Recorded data

= Beginning of Section =

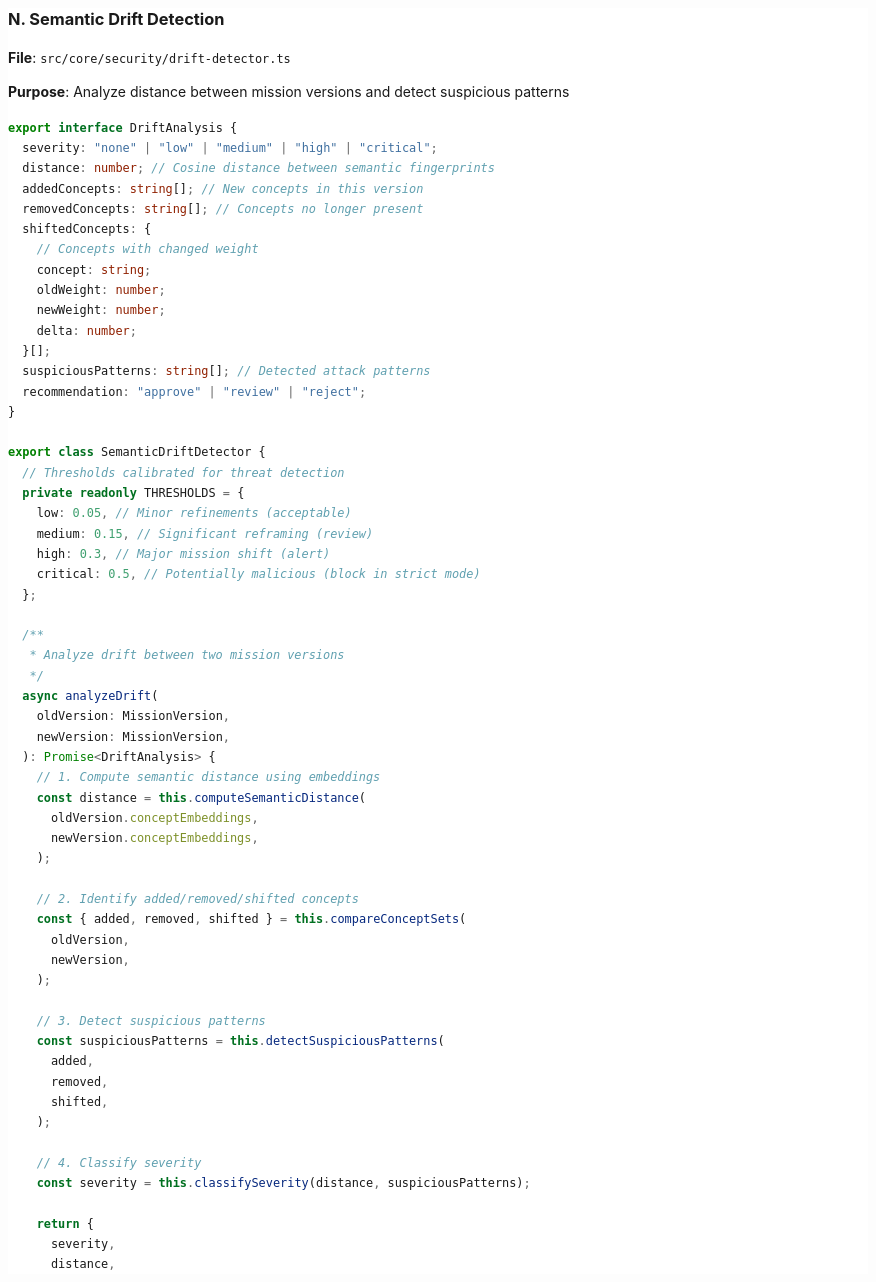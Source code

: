 
### N. Semantic Drift Detection

**File**: `src/core/security/drift-detector.ts`

**Purpose**: Analyze distance between mission versions and detect suspicious patterns

```typescript
export interface DriftAnalysis {
  severity: "none" | "low" | "medium" | "high" | "critical";
  distance: number; // Cosine distance between semantic fingerprints
  addedConcepts: string[]; // New concepts in this version
  removedConcepts: string[]; // Concepts no longer present
  shiftedConcepts: {
    // Concepts with changed weight
    concept: string;
    oldWeight: number;
    newWeight: number;
    delta: number;
  }[];
  suspiciousPatterns: string[]; // Detected attack patterns
  recommendation: "approve" | "review" | "reject";
}

export class SemanticDriftDetector {
  // Thresholds calibrated for threat detection
  private readonly THRESHOLDS = {
    low: 0.05, // Minor refinements (acceptable)
    medium: 0.15, // Significant reframing (review)
    high: 0.3, // Major mission shift (alert)
    critical: 0.5, // Potentially malicious (block in strict mode)
  };

  /**
   * Analyze drift between two mission versions
   */
  async analyzeDrift(
    oldVersion: MissionVersion,
    newVersion: MissionVersion,
  ): Promise<DriftAnalysis> {
    // 1. Compute semantic distance using embeddings
    const distance = this.computeSemanticDistance(
      oldVersion.conceptEmbeddings,
      newVersion.conceptEmbeddings,
    );

    // 2. Identify added/removed/shifted concepts
    const { added, removed, shifted } = this.compareConceptSets(
      oldVersion,
      newVersion,
    );

    // 3. Detect suspicious patterns
    const suspiciousPatterns = this.detectSuspiciousPatterns(
      added,
      removed,
      shifted,
    );

    // 4. Classify severity
    const severity = this.classifySeverity(distance, suspiciousPatterns);

    return {
      severity,
      distance,
```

= End of Section =

Wherever the string "critical" appears in the records above, copy the line it sits in.

Exercise solution:
  severity: "none" | "low" | "medium" | "high" | "critical";
    critical: 0.5, // Potentially malicious (block in strict mode)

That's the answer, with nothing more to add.